Three years later in 2001 under George W. Bush the U.S. Department of State declared:
The Government’s human rights record remained poor; although there were some improvements in a few areas, serious problems remained. Security forces committed a number of extrajudicial killings and at times beat and mistreated detainees. Prison conditions are poor. Arbitrary arrest and detention and prolonged pretrial detention remained problems.”
And in 2006, a year after the deadly and controversial 2005 elections in Ethiopia, the office of Secretary of State Condoleezza Rice announced:
After the May elections, serious human rights abuses occurred, when the opposition parties refused to accept the announced results, and in November after the Coalition for Unity and Democracy (CUD) called for civil disobedience, which resulted in widespread riots and excessive use of force by the police and military. In the period leading up to the May national elections, campaigning was open and debates were televised. The Carter Center described this period as credible and commendable. However, in the period following the elections, authorities arbitrarily detained, beat, and killed opposition members, ethnic minorities, NGO workers, and members of the press. Authorities also imposed additional restrictions on civil liberties, including freedom of the press and freedom of assembly.”
Then in 2011 following another less than free and fair Ethiopia elections in 2010, Secretary of State Hillary Clinton released the annual report on behalf of the Obama administration stating:
Human rights abuses reported during the year included unlawful killings, torture, beating, and abuse and mistreatment of detainees and opposition supporters by security forces, especially special police and local militias, which took aggressive or violent action with evident impunity in numerous instances; poor prison conditions; arbitrary arrest and detention, particularly of suspected sympathizers or members of opposition or insurgent groups; detention without charge and lengthy pretrial detention; infringement on citizens’ privacy rights, including illegal searches; use of excessive force by security services in counterinsurgency operations; restrictions on freedom of speech and of the press; arrest, detention, and harassment of journalists; restrictions on freedom of assembly and association; restrictions on freedom of movement; ruling party intimidation, threats, and violence during the elections; police, administrative, and judicial corruption; harassment of those who worked for human rights organizations.”

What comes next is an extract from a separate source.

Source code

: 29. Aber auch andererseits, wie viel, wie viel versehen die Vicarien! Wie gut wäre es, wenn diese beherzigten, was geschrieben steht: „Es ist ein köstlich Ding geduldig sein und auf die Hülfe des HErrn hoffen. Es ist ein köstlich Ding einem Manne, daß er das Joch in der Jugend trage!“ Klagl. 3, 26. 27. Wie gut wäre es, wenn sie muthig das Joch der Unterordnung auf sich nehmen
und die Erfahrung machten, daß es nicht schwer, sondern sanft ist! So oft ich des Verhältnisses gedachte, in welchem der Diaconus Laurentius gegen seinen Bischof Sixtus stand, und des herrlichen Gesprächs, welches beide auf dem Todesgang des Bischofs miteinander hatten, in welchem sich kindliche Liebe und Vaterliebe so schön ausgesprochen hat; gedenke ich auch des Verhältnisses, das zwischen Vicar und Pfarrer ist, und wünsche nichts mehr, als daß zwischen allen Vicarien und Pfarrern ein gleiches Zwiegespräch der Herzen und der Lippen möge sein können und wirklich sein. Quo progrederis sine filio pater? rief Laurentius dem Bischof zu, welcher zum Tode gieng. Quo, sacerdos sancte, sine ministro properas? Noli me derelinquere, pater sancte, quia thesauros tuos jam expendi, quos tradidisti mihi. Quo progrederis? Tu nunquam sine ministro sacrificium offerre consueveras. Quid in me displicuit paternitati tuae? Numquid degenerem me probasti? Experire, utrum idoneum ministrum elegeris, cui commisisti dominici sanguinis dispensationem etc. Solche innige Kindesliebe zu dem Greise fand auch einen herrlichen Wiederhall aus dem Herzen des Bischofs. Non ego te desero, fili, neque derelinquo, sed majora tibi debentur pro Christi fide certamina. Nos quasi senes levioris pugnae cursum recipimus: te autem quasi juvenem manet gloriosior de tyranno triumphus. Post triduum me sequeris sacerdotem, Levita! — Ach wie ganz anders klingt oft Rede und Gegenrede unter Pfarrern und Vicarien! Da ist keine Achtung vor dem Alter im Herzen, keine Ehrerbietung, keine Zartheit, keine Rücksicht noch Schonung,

Similarly, in 2015 the U.S. said:
The most significant human rights problems included harassment and intimidation of opposition members and supporters and journalists; alleged torture, beating, abuse, and mistreatment of detainees by security forces; and politically motivated trials. Other human rights problems included alleged arbitrary killings; harsh and at times life-threatening prison conditions; arbitrary arrest and detention; detention without charge and lengthy pretrial detention; a weak, overburdened judiciary subject to political influence; infringement on citizens’ privacy rights, including illegal searches; restrictions on freedom of expression, including continued restrictions on print media and the internet, assembly, association, and movement; restrictions on academic freedom; interference in religious affairs.”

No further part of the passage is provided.